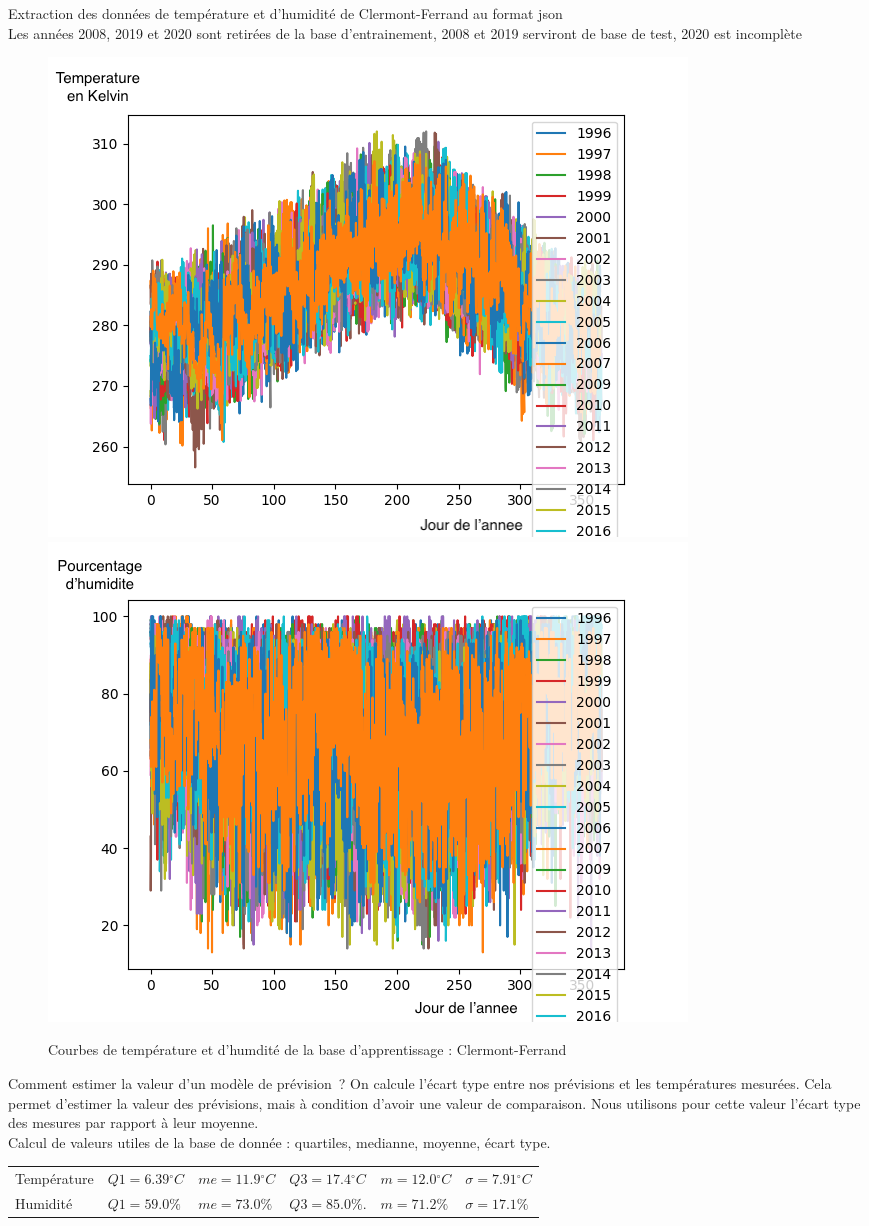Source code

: \documentclass[11pt,a4paper]{article}
\begin{document}
Extraction des données de température et d'humidité de Clermont-Ferrand au format json \\
Les années 2008, 2019 et 2020 sont retirées de la base d'entrainement, 2008 et 2019 serviront de base de test, 2020 est incomplète\\
\begin{figure} [!h]
\centering
\includegraphics[width=0.48 \textwidth]{./imagesTIPE/temperature.png}\quad
\includegraphics[width=0.48 \textwidth]{./imagesTIPE/humidite.png}
\caption{\label{fig:190101Lolita} Courbes de température et d'humdité de la base d'apprentissage : Clermont-Ferrand}
\end{figure}

Comment estimer la valeur d'un modèle de prévision~? On calcule l'écart type entre nos prévisions et les températures mesurées. Cela permet d'estimer la valeur des prévisions, mais à condition d'avoir une valeur de comparaison. Nous utilisons pour cette valeur l'écart type des mesures par rapport à leur moyenne.
 \\ Calcul de valeurs utiles de la base de donnée : quartiles, medianne, moyenne, écart type.\\ 
\begin{tabular}{llllll}\hline\hline
Température& $Q1 = 6.39{}^{\circ}C$ &$ me = 11.9 {}^{\circ}C$ & $Q3 = 17.4{}^{\circ}C $&$ m= 12.0{}^{\circ}C $ & $\sigma = 7.91 {}^{\circ}C$ \\
Humidité    &   $ Q1 = 59.0\%$           &$  me = 73.0\%  $           & $Q3 = 85.0\%.           $& $ m=71.2\%  $ & $\sigma = 17.1 \% $ \\
\hline 
\end{tabular} 
\end{document}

□ □ □

■ **Brief**:
List every line above that contains the word "textwidth".

■ **Answer for the task**:
\includegraphics[width=0.48 \textwidth]{./imagesTIPE/temperature.png}\quad
\includegraphics[width=0.48 \textwidth]{./imagesTIPE/humidite.png}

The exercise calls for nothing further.